▶ **Work to complete**: All pictures are to be dropped, and everything else in the data duplicated exactly.

▶ **Working data**:
- - -

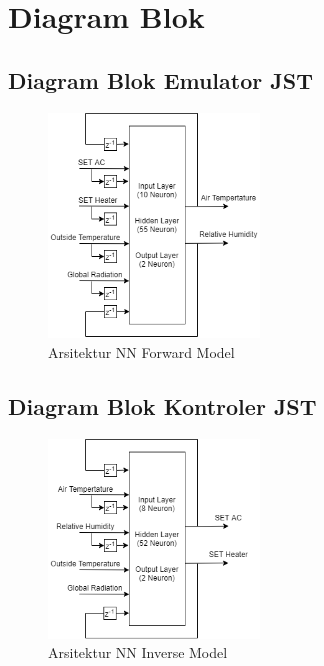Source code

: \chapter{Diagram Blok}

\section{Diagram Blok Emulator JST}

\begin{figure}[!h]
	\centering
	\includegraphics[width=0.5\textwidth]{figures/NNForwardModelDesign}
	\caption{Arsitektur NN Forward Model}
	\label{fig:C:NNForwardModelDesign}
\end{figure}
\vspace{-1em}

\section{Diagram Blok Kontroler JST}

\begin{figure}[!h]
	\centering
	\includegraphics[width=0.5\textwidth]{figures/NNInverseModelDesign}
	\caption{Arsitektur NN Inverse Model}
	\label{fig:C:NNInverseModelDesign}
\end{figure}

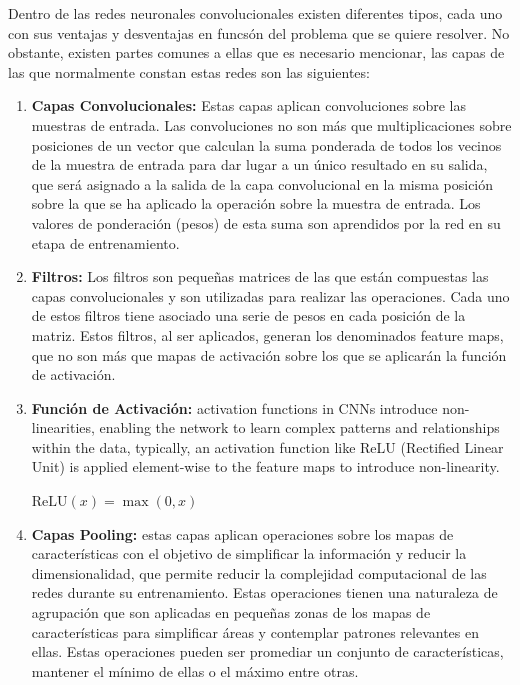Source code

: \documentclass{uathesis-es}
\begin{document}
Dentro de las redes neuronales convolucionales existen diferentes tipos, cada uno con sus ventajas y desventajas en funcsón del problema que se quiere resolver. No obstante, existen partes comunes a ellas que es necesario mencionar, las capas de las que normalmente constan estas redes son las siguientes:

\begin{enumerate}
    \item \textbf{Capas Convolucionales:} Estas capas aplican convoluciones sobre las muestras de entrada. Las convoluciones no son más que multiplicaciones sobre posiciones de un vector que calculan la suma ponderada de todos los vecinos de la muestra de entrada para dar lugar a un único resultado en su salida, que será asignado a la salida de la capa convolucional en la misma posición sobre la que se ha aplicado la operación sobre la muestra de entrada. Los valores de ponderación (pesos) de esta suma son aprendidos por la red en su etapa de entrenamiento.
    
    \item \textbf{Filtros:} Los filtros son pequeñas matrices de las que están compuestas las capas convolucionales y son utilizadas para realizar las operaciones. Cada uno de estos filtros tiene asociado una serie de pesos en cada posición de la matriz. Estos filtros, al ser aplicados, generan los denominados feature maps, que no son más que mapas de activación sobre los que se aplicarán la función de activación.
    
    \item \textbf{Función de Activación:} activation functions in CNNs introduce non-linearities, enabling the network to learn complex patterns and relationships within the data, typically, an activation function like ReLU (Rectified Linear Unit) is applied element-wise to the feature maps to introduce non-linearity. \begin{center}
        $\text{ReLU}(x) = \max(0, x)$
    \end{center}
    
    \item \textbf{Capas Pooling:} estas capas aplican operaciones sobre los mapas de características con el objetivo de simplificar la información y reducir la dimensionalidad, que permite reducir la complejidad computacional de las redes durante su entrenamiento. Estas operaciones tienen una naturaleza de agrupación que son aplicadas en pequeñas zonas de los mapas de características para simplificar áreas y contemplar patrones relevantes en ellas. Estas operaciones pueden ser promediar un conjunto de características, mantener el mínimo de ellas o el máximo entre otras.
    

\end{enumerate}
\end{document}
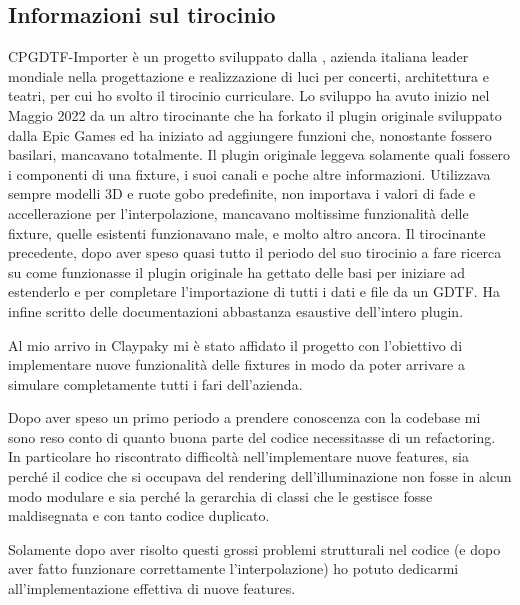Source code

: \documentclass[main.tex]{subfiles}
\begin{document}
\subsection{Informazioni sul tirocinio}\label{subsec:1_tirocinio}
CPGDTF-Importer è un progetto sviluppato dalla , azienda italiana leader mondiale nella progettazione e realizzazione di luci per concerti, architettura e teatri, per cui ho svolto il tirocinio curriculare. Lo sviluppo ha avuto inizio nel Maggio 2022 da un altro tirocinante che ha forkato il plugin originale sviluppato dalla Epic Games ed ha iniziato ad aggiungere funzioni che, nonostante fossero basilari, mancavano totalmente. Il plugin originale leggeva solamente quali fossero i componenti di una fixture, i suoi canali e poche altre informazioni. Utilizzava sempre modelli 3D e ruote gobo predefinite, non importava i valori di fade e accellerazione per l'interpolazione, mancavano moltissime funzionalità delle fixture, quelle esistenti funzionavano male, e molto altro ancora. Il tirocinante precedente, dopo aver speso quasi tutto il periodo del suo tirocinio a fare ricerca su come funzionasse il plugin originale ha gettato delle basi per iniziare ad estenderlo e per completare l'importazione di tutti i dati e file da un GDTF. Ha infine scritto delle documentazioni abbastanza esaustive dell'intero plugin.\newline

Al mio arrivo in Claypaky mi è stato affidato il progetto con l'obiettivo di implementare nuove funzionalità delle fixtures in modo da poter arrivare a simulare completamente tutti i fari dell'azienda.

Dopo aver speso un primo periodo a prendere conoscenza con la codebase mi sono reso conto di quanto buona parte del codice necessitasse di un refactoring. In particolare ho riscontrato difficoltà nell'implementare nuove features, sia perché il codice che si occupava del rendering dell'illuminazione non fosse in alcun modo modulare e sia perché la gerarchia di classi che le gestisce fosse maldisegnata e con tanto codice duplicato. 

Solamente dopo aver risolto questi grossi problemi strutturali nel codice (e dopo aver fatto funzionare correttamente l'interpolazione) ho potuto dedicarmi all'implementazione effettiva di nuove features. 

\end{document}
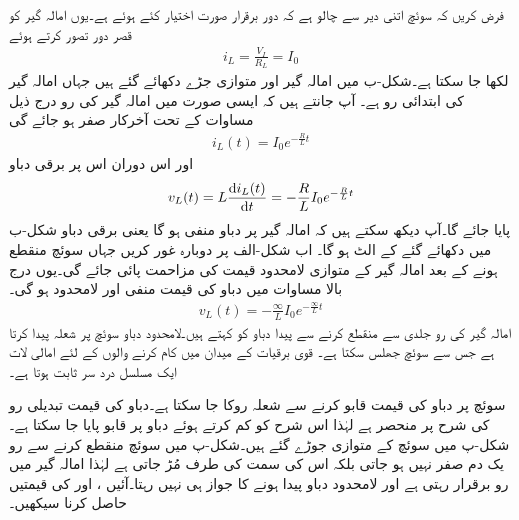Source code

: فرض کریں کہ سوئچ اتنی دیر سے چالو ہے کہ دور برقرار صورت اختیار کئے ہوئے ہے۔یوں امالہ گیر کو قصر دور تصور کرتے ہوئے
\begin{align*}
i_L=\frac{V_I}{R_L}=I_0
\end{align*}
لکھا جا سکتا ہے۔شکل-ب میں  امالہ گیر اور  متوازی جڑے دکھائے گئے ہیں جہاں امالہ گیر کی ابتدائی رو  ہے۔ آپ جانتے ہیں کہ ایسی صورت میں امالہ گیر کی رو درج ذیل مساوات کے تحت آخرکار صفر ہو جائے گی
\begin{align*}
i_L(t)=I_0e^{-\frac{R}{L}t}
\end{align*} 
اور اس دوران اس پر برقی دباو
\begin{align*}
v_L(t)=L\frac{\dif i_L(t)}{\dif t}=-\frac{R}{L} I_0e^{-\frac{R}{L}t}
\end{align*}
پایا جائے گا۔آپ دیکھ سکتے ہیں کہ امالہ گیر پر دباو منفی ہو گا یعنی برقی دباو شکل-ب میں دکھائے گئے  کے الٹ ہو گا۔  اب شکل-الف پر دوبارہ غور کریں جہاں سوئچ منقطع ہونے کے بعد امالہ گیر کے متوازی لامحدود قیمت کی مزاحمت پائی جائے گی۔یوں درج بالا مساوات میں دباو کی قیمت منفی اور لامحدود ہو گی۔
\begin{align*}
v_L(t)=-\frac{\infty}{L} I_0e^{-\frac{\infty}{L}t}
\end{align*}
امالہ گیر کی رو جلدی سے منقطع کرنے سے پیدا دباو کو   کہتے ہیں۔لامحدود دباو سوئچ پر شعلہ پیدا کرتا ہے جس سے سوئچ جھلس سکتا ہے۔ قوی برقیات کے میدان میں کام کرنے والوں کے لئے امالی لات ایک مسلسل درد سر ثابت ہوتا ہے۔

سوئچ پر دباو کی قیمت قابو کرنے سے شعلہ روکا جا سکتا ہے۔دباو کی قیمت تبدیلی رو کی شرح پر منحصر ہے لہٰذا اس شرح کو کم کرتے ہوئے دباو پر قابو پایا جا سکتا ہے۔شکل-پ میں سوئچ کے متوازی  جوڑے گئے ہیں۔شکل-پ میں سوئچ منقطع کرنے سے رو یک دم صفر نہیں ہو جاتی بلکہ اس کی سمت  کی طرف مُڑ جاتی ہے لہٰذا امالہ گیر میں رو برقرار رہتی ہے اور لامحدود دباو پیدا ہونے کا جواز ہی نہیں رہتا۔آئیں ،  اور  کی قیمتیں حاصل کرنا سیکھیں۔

- - -

▶ **Solution to this exercise**:
Source code

: \chapter{Diagram Blok}

\section{Diagram Blok Emulator JST}

\begin{figure}[!h]
	\centering
	\includegraphics[width=0.5\textwidth]{figures/NNForwardModelDesign}
	\caption{Arsitektur NN Forward Model}
	\label{fig:C:NNForwardModelDesign}
\end{figure}
\vspace{-1em}

\section{Diagram Blok Kontroler JST}

\begin{figure}[!h]
	\centering
	\includegraphics[width=0.5\textwidth]{figures/NNInverseModelDesign}
	\caption{Arsitektur NN Inverse Model}
	\label{fig:C:NNInverseModelDesign}
\end{figure}

Source code

: \documentclass{uathesis-es}
\begin{document}
Dentro de las redes neuronales convolucionales existen diferentes tipos, cada uno con sus ventajas y desventajas en funcsón del problema que se quiere resolver. No obstante, existen partes comunes a ellas que es necesario mencionar, las capas de las que normalmente constan estas redes son las siguientes:

\begin{enumerate}
    \item \textbf{Capas Convolucionales:} Estas capas aplican convoluciones sobre las muestras de entrada. Las convoluciones no son más que multiplicaciones sobre posiciones de un vector que calculan la suma ponderada de todos los vecinos de la muestra de entrada para dar lugar a un único resultado en su salida, que será asignado a la salida de la capa convolucional en la misma posición sobre la que se ha aplicado la operación sobre la muestra de entrada. Los valores de ponderación (pesos) de esta suma son aprendidos por la red en su etapa de entrenamiento.
    
    \item \textbf{Filtros:} Los filtros son pequeñas matrices de las que están compuestas las capas convolucionales y son utilizadas para realizar las operaciones. Cada uno de estos filtros tiene asociado una serie de pesos en cada posición de la matriz. Estos filtros, al ser aplicados, generan los denominados feature maps, que no son más que mapas de activación sobre los que se aplicarán la función de activación.
    
    \item \textbf{Función de Activación:} activation functions in CNNs introduce non-linearities, enabling the network to learn complex patterns and relationships within the data, typically, an activation function like ReLU (Rectified Linear Unit) is applied element-wise to the feature maps to introduce non-linearity. \begin{center}
        $\text{ReLU}(x) = \max(0, x)$
    \end{center}
    
    \item \textbf{Capas Pooling:} estas capas aplican operaciones sobre los mapas de características con el objetivo de simplificar la información y reducir la dimensionalidad, que permite reducir la complejidad computacional de las redes durante su entrenamiento. Estas operaciones tienen una naturaleza de agrupación que son aplicadas en pequeñas zonas de los mapas de características para simplificar áreas y contemplar patrones relevantes en ellas. Estas operaciones pueden ser promediar un conjunto de características, mantener el mínimo de ellas o el máximo entre otras.
    

\end{enumerate}
\end{document}
Source code

: \documentclass[main.tex]{subfiles}
\begin{document}
\subsection{Informazioni sul tirocinio}\label{subsec:1_tirocinio}
CPGDTF-Importer è un progetto sviluppato dalla , azienda italiana leader mondiale nella progettazione e realizzazione di luci per concerti, architettura e teatri, per cui ho svolto il tirocinio curriculare. Lo sviluppo ha avuto inizio nel Maggio 2022 da un altro tirocinante che ha forkato il plugin originale sviluppato dalla Epic Games ed ha iniziato ad aggiungere funzioni che, nonostante fossero basilari, mancavano totalmente. Il plugin originale leggeva solamente quali fossero i componenti di una fixture, i suoi canali e poche altre informazioni. Utilizzava sempre modelli 3D e ruote gobo predefinite, non importava i valori di fade e accellerazione per l'interpolazione, mancavano moltissime funzionalità delle fixture, quelle esistenti funzionavano male, e molto altro ancora. Il tirocinante precedente, dopo aver speso quasi tutto il periodo del suo tirocinio a fare ricerca su come funzionasse il plugin originale ha gettato delle basi per iniziare ad estenderlo e per completare l'importazione di tutti i dati e file da un GDTF. Ha infine scritto delle documentazioni abbastanza esaustive dell'intero plugin.\newline

Al mio arrivo in Claypaky mi è stato affidato il progetto con l'obiettivo di implementare nuove funzionalità delle fixtures in modo da poter arrivare a simulare completamente tutti i fari dell'azienda.

Dopo aver speso un primo periodo a prendere conoscenza con la codebase mi sono reso conto di quanto buona parte del codice necessitasse di un refactoring. In particolare ho riscontrato difficoltà nell'implementare nuove features, sia perché il codice che si occupava del rendering dell'illuminazione non fosse in alcun modo modulare e sia perché la gerarchia di classi che le gestisce fosse maldisegnata e con tanto codice duplicato. 

Solamente dopo aver risolto questi grossi problemi strutturali nel codice (e dopo aver fatto funzionare correttamente l'interpolazione) ho potuto dedicarmi all'implementazione effettiva di nuove features. 

\end{document}
Source code

: فرض کریں کہ سوئچ اتنی دیر سے چالو ہے کہ دور برقرار صورت اختیار کئے ہوئے ہے۔یوں امالہ گیر کو قصر دور تصور کرتے ہوئے
\begin{align*}
i_L=\frac{V_I}{R_L}=I_0
\end{align*}
لکھا جا سکتا ہے۔شکل-ب میں  امالہ گیر اور  متوازی جڑے دکھائے گئے ہیں جہاں امالہ گیر کی ابتدائی رو  ہے۔ آپ جانتے ہیں کہ ایسی صورت میں امالہ گیر کی رو درج ذیل مساوات کے تحت آخرکار صفر ہو جائے گی
\begin{align*}
i_L(t)=I_0e^{-\frac{R}{L}t}
\end{align*} 
اور اس دوران اس پر برقی دباو
\begin{align*}
v_L(t)=L\frac{\dif i_L(t)}{\dif t}=-\frac{R}{L} I_0e^{-\frac{R}{L}t}
\end{align*}
پایا جائے گا۔آپ دیکھ سکتے ہیں کہ امالہ گیر پر دباو منفی ہو گا یعنی برقی دباو شکل-ب میں دکھائے گئے  کے الٹ ہو گا۔  اب شکل-الف پر دوبارہ غور کریں جہاں سوئچ منقطع ہونے کے بعد امالہ گیر کے متوازی لامحدود قیمت کی مزاحمت پائی جائے گی۔یوں درج بالا مساوات میں دباو کی قیمت منفی اور لامحدود ہو گی۔
\begin{align*}
v_L(t)=-\frac{\infty}{L} I_0e^{-\frac{\infty}{L}t}
\end{align*}
امالہ گیر کی رو جلدی سے منقطع کرنے سے پیدا دباو کو   کہتے ہیں۔لامحدود دباو سوئچ پر شعلہ پیدا کرتا ہے جس سے سوئچ جھلس سکتا ہے۔ قوی برقیات کے میدان میں کام کرنے والوں کے لئے امالی لات ایک مسلسل درد سر ثابت ہوتا ہے۔

سوئچ پر دباو کی قیمت قابو کرنے سے شعلہ روکا جا سکتا ہے۔دباو کی قیمت تبدیلی رو کی شرح پر منحصر ہے لہٰذا اس شرح کو کم کرتے ہوئے دباو پر قابو پایا جا سکتا ہے۔شکل-پ میں سوئچ کے متوازی  جوڑے گئے ہیں۔شکل-پ میں سوئچ منقطع کرنے سے رو یک دم صفر نہیں ہو جاتی بلکہ اس کی سمت  کی طرف مُڑ جاتی ہے لہٰذا امالہ گیر میں رو برقرار رہتی ہے اور لامحدود دباو پیدا ہونے کا جواز ہی نہیں رہتا۔آئیں ،  اور  کی قیمتیں حاصل کرنا سیکھیں۔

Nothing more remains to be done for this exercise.